Students can work in a Pre-ETS position for up to 120 hours, although if requested, this can be extended. They may also have multiple work experiences in different industries to truly get a better idea of what kind of job for which they are best suited.
In addition to valuable work experiences, students have access to four other activities which will help ensure their long-term success in the workforce, including job exploration counseling, counseling on postsecondary education options, work readiness skills, and self-advocacy.
“Our initial plans for a Pre-ETS rollout across Rise’s Minnesota service areas were slowed down somewhat due to the onset of COVID when schools switched to hybrid and distance learning,” said Senior Director of Vocational Services Robert Reedy.
“This made identifying students who could best benefit from Pre-ETS and coordinate their work experiences more challenging, but we are excited now to join with other service providers to offer these critical services to young adults to assist them in their career planning.”
Latrice Sinclair, 19, has been working three days a week as a teacher’s aide at the LaCreche Early Childhood Centers, Inc. in Minneapolis since October; she attends Transition Plus in South Minneapolis the other two days.
Latrice has had other work experiences, including at a flower shop and a seniors’ residence where she helped people with feeding, personal care, and mobility. She hopes to someday have a career either as a baker or teacher.
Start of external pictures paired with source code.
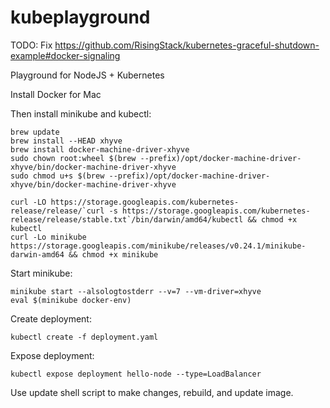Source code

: # kubeplayground




TODO:
Fix https://github.com/RisingStack/kubernetes-graceful-shutdown-example#docker-signaling

Playground for NodeJS + Kubernetes

Install Docker for Mac

Then install minikube and kubectl:

```shell
brew update
brew install --HEAD xhyve
brew install docker-machine-driver-xhyve
sudo chown root:wheel $(brew --prefix)/opt/docker-machine-driver-xhyve/bin/docker-machine-driver-xhyve
sudo chmod u+s $(brew --prefix)/opt/docker-machine-driver-xhyve/bin/docker-machine-driver-xhyve

curl -LO https://storage.googleapis.com/kubernetes-release/release/`curl -s https://storage.googleapis.com/kubernetes-release/release/stable.txt`/bin/darwin/amd64/kubectl && chmod +x kubectl
curl -Lo minikube https://storage.googleapis.com/minikube/releases/v0.24.1/minikube-darwin-amd64 && chmod +x minikube
```

Start minikube:
```shell
minikube start --alsologtostderr --v=7 --vm-driver=xhyve
eval $(minikube docker-env)
```

Create deployment:
```shell
kubectl create -f deployment.yaml
```

Expose deployment:
```shell
kubectl expose deployment hello-node --type=LoadBalancer
```

Use update shell script to make changes, rebuild, and update image.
LaCreche Executive Director Phyllis Sloan has helped make her work experience a robust opportunity by allowing Latrice to rotate through all of the center’s classes and programs. The young woman says she has enjoyed learning to care for infants, toddlers, pre-schoolers, and school-age students who are doing distance learning there.
“I like getting to know each of the kids, what they like to do, and how I can help them,” said Latrice. “I am nice to them, but have to be responsible and firm so they listen to me.”
As an employer with many professional child care and teaching staff, Phyllis recognizes the importance of training people in both hard and soft skills so they can develop into a well-rounded, competent employee.
A student in Anoka-Hennepin District 11’s Bridges program, Jean Achicha recently completed a work experience at Jerry’s Do It Best Hardware Store in Ramsey, and then moved on to another at Coborn’s Superstore also in Ramsey.
Amber works with Heather Henry and other job coaches from District #11 to help Jean train in on his job duties.
Both work experiences will help give Jean, who is 19, valuable insight into retail positions as he continues to explore various industries and develop a career plan for his future.
“We appreciate the many local businesses and employers who have partnered with Rise so we can offer these valuable work experience opportunities to young adults,” said Robert. “They provide students with critical information for their career planning.”
This article appears in the March 2021 issue of the Rise Reporter.